Thousands of people have been killed in sectarian violence since a famed Shi'ite mosque was bombed in February.
U.S. military strategy has been focused on creating a national Iraqi army to replace U.S. troops in maintaining security. But this may not be enough. Stephen Biddle of the Council on Foreign Relations specializes in the study of military power.
"We think we are building up a national Iraqi military. The Sunnis think what we're doing is we're arming their Shi'ite rivals. The Sunnis look at the national military as a Shi'ite militia on steroids. The stronger that Shi'ite militia on steroids gets the more they dig in their heels and the harder they fight back in what they understand to be a war over potentially existential stakes -- the survival of the Sunni community," says Mr. Biddle.
And Sunnis have been fighting back, with car bombs and other attacks against Shi'ite civilians. Shi'ite militias have been retaliating with death-squad type murders of Sunnis. The escalating sectarian violence has led to urgent calls for a change in the U.S. strategy.
Prominent Democratic Senator Joseph Biden has proposed a plan calling for decentralizing the Iraqi government and a firm timetable for U.S. troop withdrawals.
But President Bush rejects any proposals to withdraw. "Any sign that says we're going to leave before the job is done,” said the president, “simply emboldens terrorists and creates a certain amount of doubt for people so they won't take the risk necessary to help a civil society evolve."
However, some say Washington should use its military presence in Iraq to force a compromise between the rival groups to end the violence. Stephen Biddle says, "If our military policy is going to promote, rather than retard the incentives to the parties to compromise, it is going to have to start to be made conditional on the parties' bargaining behavior. If you make progress toward a deal we will stay and we will protect you. If you do not, we won't."
The government of Prime Minister Nouri al-Maliki has been trying to forge political compromises with representatives of the various groups to stave off the violence. But so far he has made little visible progress.

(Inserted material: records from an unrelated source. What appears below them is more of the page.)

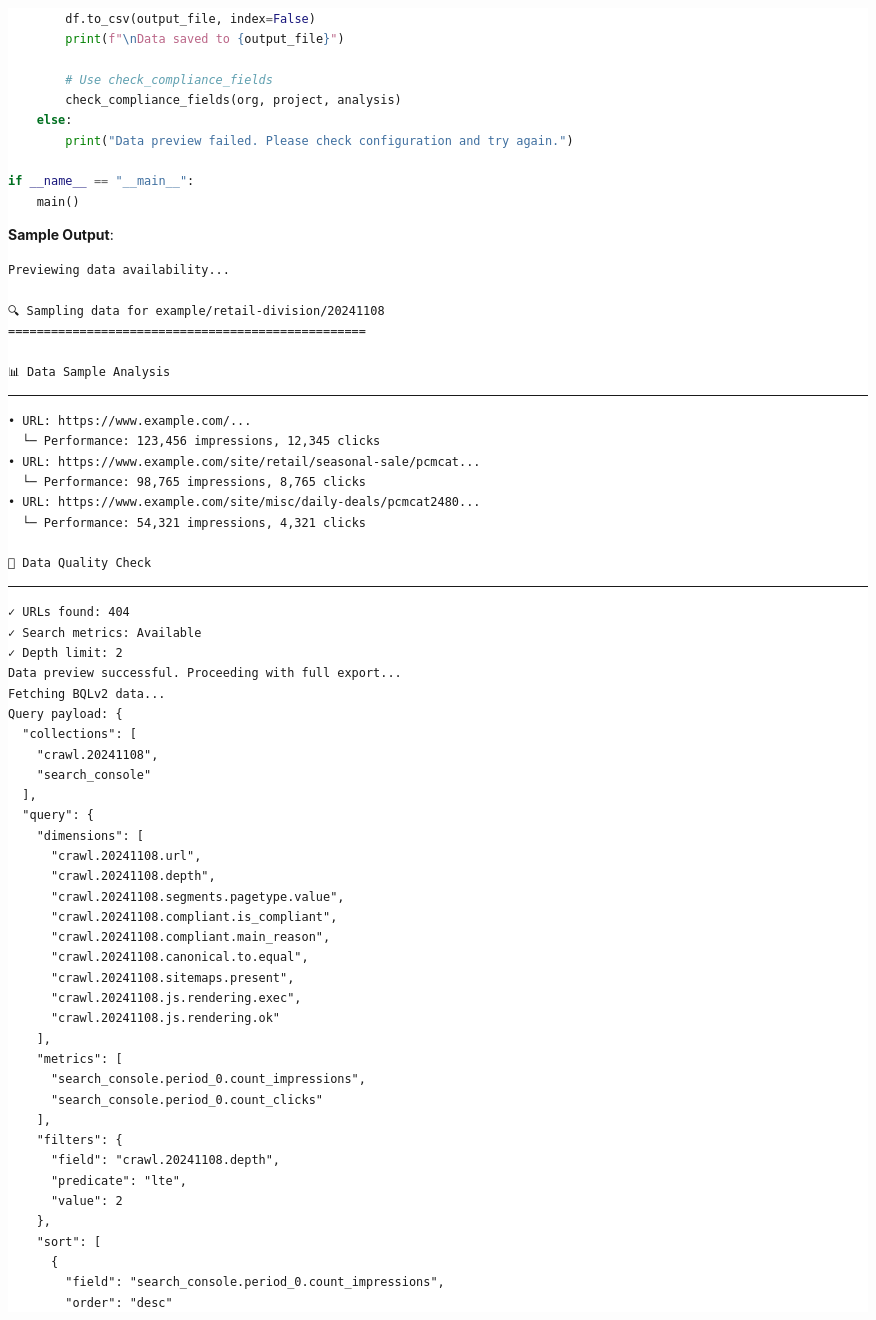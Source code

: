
 ```python
        df.to_csv(output_file, index=False)
        print(f"\nData saved to {output_file}")
        
        # Use check_compliance_fields
        check_compliance_fields(org, project, analysis)
    else:
        print("Data preview failed. Please check configuration and try again.")

if __name__ == "__main__":
    main()
```

**Sample Output**:

    Previewing data availability...
    
    🔍 Sampling data for example/retail-division/20241108
    ==================================================
    
    📊 Data Sample Analysis
------------------------
    • URL: https://www.example.com/...
      └─ Performance: 123,456 impressions, 12,345 clicks
    • URL: https://www.example.com/site/retail/seasonal-sale/pcmcat...
      └─ Performance: 98,765 impressions, 8,765 clicks
    • URL: https://www.example.com/site/misc/daily-deals/pcmcat2480...
      └─ Performance: 54,321 impressions, 4,321 clicks
    
    🎯 Data Quality Check
------------------------
    ✓ URLs found: 404
    ✓ Search metrics: Available
    ✓ Depth limit: 2
    Data preview successful. Proceeding with full export...
    Fetching BQLv2 data...
    Query payload: {
      "collections": [
        "crawl.20241108",
        "search_console"
      ],
      "query": {
        "dimensions": [
          "crawl.20241108.url",
          "crawl.20241108.depth",
          "crawl.20241108.segments.pagetype.value",
          "crawl.20241108.compliant.is_compliant",
          "crawl.20241108.compliant.main_reason",
          "crawl.20241108.canonical.to.equal",
          "crawl.20241108.sitemaps.present",
          "crawl.20241108.js.rendering.exec",
          "crawl.20241108.js.rendering.ok"
        ],
        "metrics": [
          "search_console.period_0.count_impressions",
          "search_console.period_0.count_clicks"
        ],
        "filters": {
          "field": "crawl.20241108.depth",
          "predicate": "lte",
          "value": 2
        },
        "sort": [
          {
            "field": "search_console.period_0.count_impressions",
            "order": "desc"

The government may need more time, says James Phillips of the Heritage Foundation. "During the Algerian civil war in the early 90s most western governments had written off the Algerian government in its battle against Islamic radicals. But that government is still there, in part because it held elections and reached out to some opposition groups, brought in the moderates into a national consensus and I think that also can work in Iraq over time."
But time may not be an unlimited commodity. With sectarian violence increasing steadily, Iraq may reach a point of no return where the desire for vengeance overwhelms the prospects for peaceful coexistence -- despite the best efforts of the U.S. military mission.